During the six months ended June 30, 2022, no DSUs were granted under the plan and 4,104 DSUs were granted to directors who elected to receive a portion of their annual retainer in DSUs rather than in cash (six months ended June 30, 2021: 46,054 and 2,458 respectively). A DSU share-based payment expense of $64 was recorded in the six months ended June 30, 2022 (six months ended June 30, 2021: $1,008). Under the DSU plan, no common shares are to be issued, or cash payments made to, or in respect of a participant in the DSU Plan prior to such eligible participant's termination date. During the six months ended June 30, 2022, 25,000 DSUs (six months ended June 30, 2021: 80,836) were converted and settled in common shares by a former director of the Company. As at June 30, 2022, there are 448,477 DSUs (December 31, 2021: 469,373) issued and outstanding under the DSU Plan, all of which have vested and 61,295 of which are available for settlement to a director no longer with the Company.

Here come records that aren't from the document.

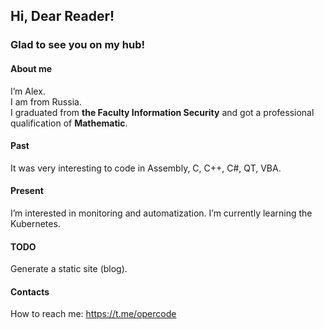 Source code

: ## Hi, Dear Reader!  
### Glad to see you on my hub!
#### About me
I’m Alex.  
I am from Russia.  
I graduated from **the Faculty Information Security** and got a professional qualification of **Mathematic**.
#### Past
It was very interesting to code in Assembly, C, C++, C#, QT, VBA.
#### Present
I’m interested in monitoring and automatization.
I’m currently learning the Kubernetes.
#### TODO
Generate a static site (blog).
#### Contacts
How to reach me: https://t.me/opercode

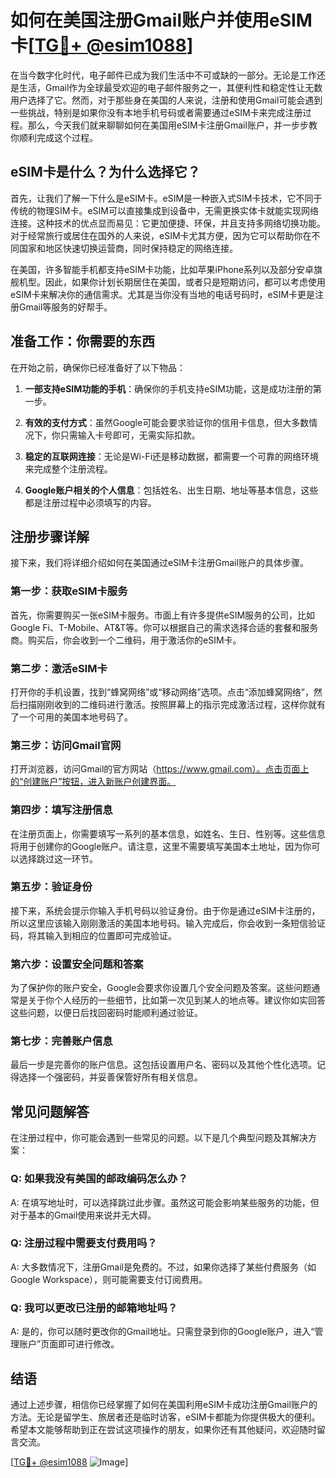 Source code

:# 如何在美国注册Gmail账户并使用eSIM卡[[TG💪+ @esim1088](https://t.me/s/esim1088)]

在当今数字化时代，电子邮件已成为我们生活中不可或缺的一部分。无论是工作还是生活，Gmail作为全球最受欢迎的电子邮件服务之一，其便利性和稳定性让无数用户选择了它。然而，对于那些身在美国的人来说，注册和使用Gmail可能会遇到一些挑战，特别是如果你没有本地手机号码或者需要通过eSIM卡来完成注册过程。那么，今天我们就来聊聊如何在美国用eSIM卡注册Gmail账户，并一步步教你顺利完成这个过程。

## eSIM卡是什么？为什么选择它？

首先，让我们了解一下什么是eSIM卡。eSIM是一种嵌入式SIM卡技术，它不同于传统的物理SIM卡。eSIM可以直接集成到设备中，无需更换实体卡就能实现网络连接。这种技术的优点显而易见：它更加便捷、环保，并且支持多网络切换功能。对于经常旅行或居住在国外的人来说，eSIM卡尤其方便，因为它可以帮助你在不同国家和地区快速切换运营商，同时保持稳定的网络连接。

在美国，许多智能手机都支持eSIM卡功能，比如苹果iPhone系列以及部分安卓旗舰机型。因此，如果你计划长期居住在美国，或者只是短期访问，都可以考虑使用eSIM卡来解决你的通信需求。尤其是当你没有当地的电话号码时，eSIM卡更是注册Gmail等服务的好帮手。

## 准备工作：你需要的东西

在开始之前，确保你已经准备好了以下物品：

1. **一部支持eSIM功能的手机**：确保你的手机支持eSIM功能，这是成功注册的第一步。
   
2. **有效的支付方式**：虽然Google可能会要求验证你的信用卡信息，但大多数情况下，你只需输入卡号即可，无需实际扣款。

3. **稳定的互联网连接**：无论是Wi-Fi还是移动数据，都需要一个可靠的网络环境来完成整个注册流程。

4. **Google账户相关的个人信息**：包括姓名、出生日期、地址等基本信息，这些都是注册过程中必须填写的内容。

## 注册步骤详解

接下来，我们将详细介绍如何在美国通过eSIM卡注册Gmail账户的具体步骤。

### 第一步：获取eSIM卡服务

首先，你需要购买一张eSIM卡服务。市面上有许多提供eSIM服务的公司，比如Google Fi、T-Mobile、AT&T等。你可以根据自己的需求选择合适的套餐和服务商。购买后，你会收到一个二维码，用于激活你的eSIM卡。

### 第二步：激活eSIM卡

打开你的手机设置，找到“蜂窝网络”或“移动网络”选项。点击“添加蜂窝网络”，然后扫描刚刚收到的二维码进行激活。按照屏幕上的指示完成激活过程，这样你就有了一个可用的美国本地号码了。

### 第三步：访问Gmail官网

打开浏览器，访问Gmail的官方网站（https://www.gmail.com）。点击页面上的“创建账户”按钮，进入新账户创建界面。

### 第四步：填写注册信息

在注册页面上，你需要填写一系列的基本信息，如姓名、生日、性别等。这些信息将用于创建你的Google账户。请注意，这里不需要填写美国本土地址，因为你可以选择跳过这一环节。

### 第五步：验证身份

接下来，系统会提示你输入手机号码以验证身份。由于你是通过eSIM卡注册的，所以这里应该输入刚刚激活的美国本地号码。输入完成后，你会收到一条短信验证码，将其输入到相应的位置即可完成验证。

### 第六步：设置安全问题和答案

为了保护你的账户安全，Google会要求你设置几个安全问题及答案。这些问题通常是关于你个人经历的一些细节，比如第一次见到某人的地点等。建议你如实回答这些问题，以便日后找回密码时能顺利通过验证。

### 第七步：完善账户信息

最后一步是完善你的账户信息。这包括设置用户名、密码以及其他个性化选项。记得选择一个强密码，并妥善保管好所有相关信息。

## 常见问题解答

在注册过程中，你可能会遇到一些常见的问题。以下是几个典型问题及其解决方案：

### Q: 如果我没有美国的邮政编码怎么办？
A: 在填写地址时，可以选择跳过此步骤。虽然这可能会影响某些服务的功能，但对于基本的Gmail使用来说并无大碍。

### Q: 注册过程中需要支付费用吗？
A: 大多数情况下，注册Gmail是免费的。不过，如果你选择了某些付费服务（如Google Workspace），则可能需要支付订阅费用。

### Q: 我可以更改已注册的邮箱地址吗？
A: 是的，你可以随时更改你的Gmail地址。只需登录到你的Google账户，进入“管理账户”页面即可进行修改。

## 结语

通过上述步骤，相信你已经掌握了如何在美国利用eSIM卡成功注册Gmail账户的方法。无论是留学生、旅居者还是临时访客，eSIM卡都能为你提供极大的便利。希望本文能够帮助到正在尝试这项操作的朋友，如果你还有其他疑问，欢迎随时留言交流。

[[TG💪+ @esim1088](https://t.me/s/esim1088) ![Image](https://i.postimg.cc/4NQfJmqS/Snipaste-2025-05-13-00-14-12.png)] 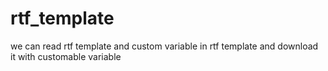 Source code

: # rtf_template
we can read rtf template and custom variable in rtf template and download it with customable variable
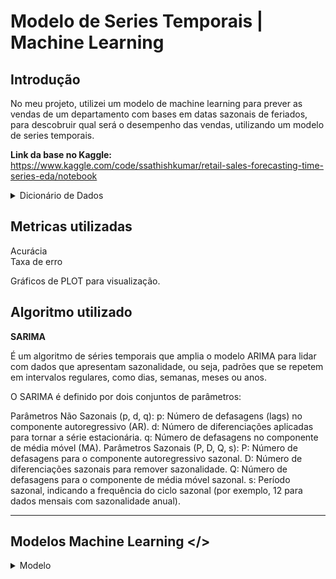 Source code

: # Modelo de Series Temporais | Machine Learning

## Introdução

No meu projeto, utilizei um modelo de machine learning para prever as vendas de um departamento com bases em datas sazonais de feriados, para descobruir qual será o desempenho das vendas, utilizando um modelo de series temporais.

__Link da base no Kaggle:__ https://www.kaggle.com/code/ssathishkumar/retail-sales-forecasting-time-series-eda/notebook


<details>
<summary>Dicionário de Dados</summary>

- **Store**: Número identificador da loja (tipo inteiro).
- **Dept**: Número identificador do departamento (tipo inteiro).
- **Date**: Data de registro das vendas (tipo texto, object).
- **Weekly_Sales**: Pressão arterial em repouso (em mm Hg).
- **IsHoliday**: Indicador de feriado (tipo bool).

</details>


## Metricas utilizadas


Acurácia<br>
Taxa de erro<br>


Gráficos de PLOT para visualização.


## Algoritmo utilizado

**SARIMA**

É um algoritmo de séries temporais que amplia o modelo ARIMA para lidar com dados que apresentam sazonalidade, ou seja, padrões que se repetem em intervalos regulares, como dias, semanas, meses ou anos.


O SARIMA é definido por dois conjuntos de parâmetros:

Parâmetros Não Sazonais (p, d, q):
p: Número de defasagens (lags) no componente autoregressivo (AR).
d: Número de diferenciações aplicadas para tornar a série estacionária.
q: Número de defasagens no componente de média móvel (MA).
Parâmetros Sazonais (P, D, Q, s):
P: Número de defasagens para o componente autoregressivo sazonal.
D: Número de diferenciações sazonais para remover sazonalidade.
Q: Número de defasagens para o componente de média móvel sazonal.
s: Período sazonal, indicando a frequência do ciclo sazonal (por exemplo, 12 para dados mensais com sazonalidade anual).


--------

## Modelos Machine Learning </>




<details> <summary> Modelo </summary>

## Desenvolvimento


Neste projeto, utilizei técnicas de machine learning para desenvolver um modelo capaz de prever o desempenho das vendas de uma loja específica com o proximo periodo. O desenvolvimento seguiu os seguintes passos:

**Exploração e Análise dos Dados:**
A base de dados foi carregada e explorada para entender melhor suas características. Verifiquei a distribuição de valores, identifiquei possíveis valores ausentes e analisei a correlação entre os atributos.

Arquivo: sales_dataset
Modelo: serial_temp_sales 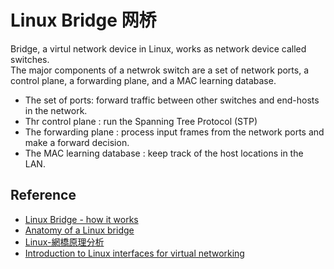 # Linux Bridge 网桥
Bridge, a virtul network device in Linux, works as network device called switches.  
The major components of a netwrok switch are a set of network ports, a control plane, a forwarding plane, and a MAC learning database.
* The set of ports: forward traffic between other switches and end-hosts in the network.
* Thr control plane : run the Spanning Tree Protocol (STP)
* The forwarding plane : process input frames from the network ports and make a forward decision.
* The MAC learning database : keep track of the host locations in the LAN.
## Reference
* [Linux Bridge - how it works](https://goyalankit.com/blog/linux-bridge)
* [Anatomy of a Linux bridge](https://wiki.aalto.fi/download/attachments/70789083/linux_bridging_final.pdf)
* [Linux-網橋原理分析](https://www.itread01.com/p/158724.html)
* [Introduction to Linux interfaces for virtual networking](https://developers.redhat.com/blog/2018/10/22/introduction-to-linux-interfaces-for-virtual-networking/) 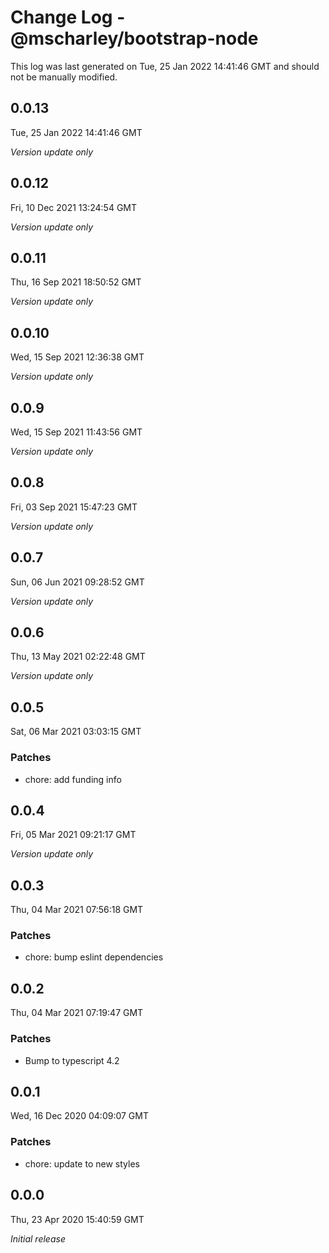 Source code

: # Change Log - @mscharley/bootstrap-node

This log was last generated on Tue, 25 Jan 2022 14:41:46 GMT and should not be manually modified.

## 0.0.13
Tue, 25 Jan 2022 14:41:46 GMT

_Version update only_

## 0.0.12
Fri, 10 Dec 2021 13:24:54 GMT

_Version update only_

## 0.0.11
Thu, 16 Sep 2021 18:50:52 GMT

_Version update only_

## 0.0.10
Wed, 15 Sep 2021 12:36:38 GMT

_Version update only_

## 0.0.9
Wed, 15 Sep 2021 11:43:56 GMT

_Version update only_

## 0.0.8
Fri, 03 Sep 2021 15:47:23 GMT

_Version update only_

## 0.0.7
Sun, 06 Jun 2021 09:28:52 GMT

_Version update only_

## 0.0.6
Thu, 13 May 2021 02:22:48 GMT

_Version update only_

## 0.0.5
Sat, 06 Mar 2021 03:03:15 GMT

### Patches

- chore: add funding info

## 0.0.4
Fri, 05 Mar 2021 09:21:17 GMT

_Version update only_

## 0.0.3
Thu, 04 Mar 2021 07:56:18 GMT

### Patches

- chore: bump eslint dependencies

## 0.0.2
Thu, 04 Mar 2021 07:19:47 GMT

### Patches

- Bump to typescript 4.2

## 0.0.1
Wed, 16 Dec 2020 04:09:07 GMT

### Patches

- chore: update to new styles

## 0.0.0
Thu, 23 Apr 2020 15:40:59 GMT

_Initial release_

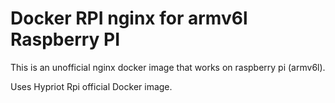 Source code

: # Docker RPI nginx for armv6l Raspberry PI

This is an unofficial nginx docker image that works on raspberry pi (armv6l).

Uses Hypriot Rpi official Docker image.
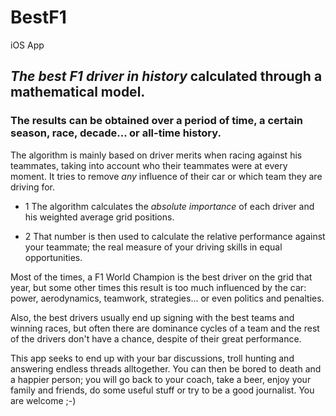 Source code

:# BestF1
iOS App

## *The best F1 driver in history* calculated through a mathematical model. 

### The results can be obtained over a period of time, a certain season, race, decade...  or all-time history.

The algorithm is mainly based on driver merits when racing against his teammates, taking into account who their teammates were at every moment.
It tries to remove *any* influence of their car or which team they are driving for. 

* 1 The algorithm calculates the *absolute importance* of each driver and his weighted average grid positions.

* 2 That number is then used to calculate the relative performance against your teammate; the real measure of your driving skills in equal opportunities.

Most of the times, a F1 World Champion is the best driver on the grid that year, but some other times this result is too much influenced by the car: power, aerodynamics, teamwork, strategies... or even politics and penalties.

Also, the best drivers usually end up signing with the best teams and winning races, but often there are dominance cycles of a team and the rest of the drivers don't have a chance, despite of their great performance.

This app seeks to end up with your bar discussions, troll hunting and answering endless threads alltogether. 
You can then be bored to death and a happier person; you will go back to your coach, take a beer, enjoy your family and friends, do some useful stuff or try to be a good journalist. You are welcome ;-)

As at June 30, 2022, there are 1,991,904 common shares (December 31, 2021: 1,722,974) issuable under the combined share compensation arrangements referred to above (the Plan, the Share Unit Plan and the DSU Plan) representing 2.02% (December 31, 2021: 1.76%) of the issued and outstanding common shares on a non-diluted basis, and there are 3,931,409 (December 31, 2021: 4,145,592) share-based awards available for grant under these combined share compensation arrangements.

(e) Replacement warrants

During the six months ended June 30, 2022, the Company issued replacement warrants pursuant to the Gatling acquisition summarized in the following table:

Exercise price Number Number Weighted average remaining
(C$/warrant) outstanding exercisable contractual life (years)
35.17 19,101 19,101 1.04
41.03 34,424 34,424 0.48
35.17 - 41.03 53,525 53,525 0.68
22

MAG SILVER CORP.

Notes to the Condensed Interim Consolidated Financial Statements

For the three and six months ended June 30, 2022

(Expressed in thousands of US dollars unless otherwise stated - unaudited)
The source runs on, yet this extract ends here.